Extract only the lines running from the top of the entries to the line that holds "## About me". Include that line and omit the pictures.
___ TASK INPUTS
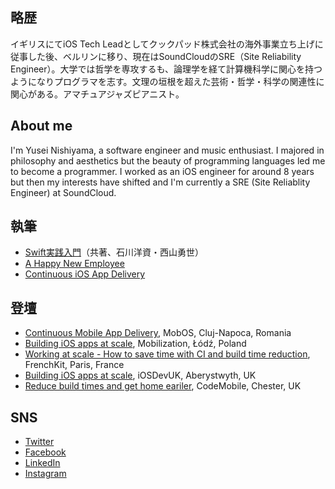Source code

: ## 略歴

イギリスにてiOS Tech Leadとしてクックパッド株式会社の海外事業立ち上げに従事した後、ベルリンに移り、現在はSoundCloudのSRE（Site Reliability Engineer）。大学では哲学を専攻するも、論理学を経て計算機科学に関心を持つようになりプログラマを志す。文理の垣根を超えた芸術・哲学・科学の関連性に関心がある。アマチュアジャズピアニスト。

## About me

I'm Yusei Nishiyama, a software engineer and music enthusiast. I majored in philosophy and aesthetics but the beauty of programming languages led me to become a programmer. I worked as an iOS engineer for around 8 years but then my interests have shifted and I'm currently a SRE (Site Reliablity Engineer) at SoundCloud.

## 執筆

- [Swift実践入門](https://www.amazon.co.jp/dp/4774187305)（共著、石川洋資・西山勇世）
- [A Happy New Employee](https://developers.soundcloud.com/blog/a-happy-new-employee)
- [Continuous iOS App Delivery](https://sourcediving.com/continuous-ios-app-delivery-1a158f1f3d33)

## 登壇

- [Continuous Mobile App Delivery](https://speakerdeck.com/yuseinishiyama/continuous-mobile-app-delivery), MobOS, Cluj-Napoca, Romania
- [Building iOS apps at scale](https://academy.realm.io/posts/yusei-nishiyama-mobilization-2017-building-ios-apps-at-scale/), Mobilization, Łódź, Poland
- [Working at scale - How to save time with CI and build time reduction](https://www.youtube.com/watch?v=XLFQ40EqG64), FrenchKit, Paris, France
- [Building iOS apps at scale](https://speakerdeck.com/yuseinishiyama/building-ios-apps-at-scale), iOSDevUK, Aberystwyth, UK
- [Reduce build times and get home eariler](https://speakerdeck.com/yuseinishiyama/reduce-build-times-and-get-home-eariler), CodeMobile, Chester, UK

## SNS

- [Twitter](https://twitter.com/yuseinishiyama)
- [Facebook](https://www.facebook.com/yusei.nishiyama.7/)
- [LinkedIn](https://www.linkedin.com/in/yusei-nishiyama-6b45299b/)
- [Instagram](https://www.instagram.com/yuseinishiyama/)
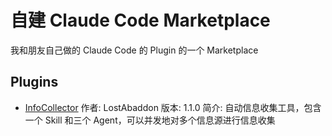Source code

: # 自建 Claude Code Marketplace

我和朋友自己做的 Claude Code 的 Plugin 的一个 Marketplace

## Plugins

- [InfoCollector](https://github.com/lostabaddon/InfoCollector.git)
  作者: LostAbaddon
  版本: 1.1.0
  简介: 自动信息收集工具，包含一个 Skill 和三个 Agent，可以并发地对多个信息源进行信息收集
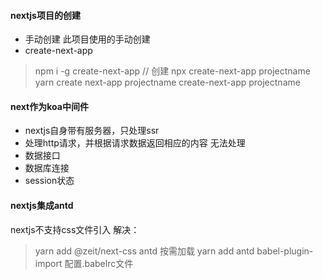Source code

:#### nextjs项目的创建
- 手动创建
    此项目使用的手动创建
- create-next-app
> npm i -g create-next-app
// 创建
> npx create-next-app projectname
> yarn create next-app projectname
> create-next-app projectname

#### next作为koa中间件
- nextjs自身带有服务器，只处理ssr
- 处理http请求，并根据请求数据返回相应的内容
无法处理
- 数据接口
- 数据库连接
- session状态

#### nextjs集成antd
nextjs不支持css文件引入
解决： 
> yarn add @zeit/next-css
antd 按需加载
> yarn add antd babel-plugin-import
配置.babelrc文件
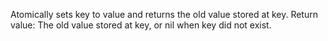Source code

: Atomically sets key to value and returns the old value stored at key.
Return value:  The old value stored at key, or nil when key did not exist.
______
**TASK RESPONSE:**
Source code

: ## 略歴

イギリスにてiOS Tech Leadとしてクックパッド株式会社の海外事業立ち上げに従事した後、ベルリンに移り、現在はSoundCloudのSRE（Site Reliability Engineer）。大学では哲学を専攻するも、論理学を経て計算機科学に関心を持つようになりプログラマを志す。文理の垣根を超えた芸術・哲学・科学の関連性に関心がある。アマチュアジャズピアニスト。

## About me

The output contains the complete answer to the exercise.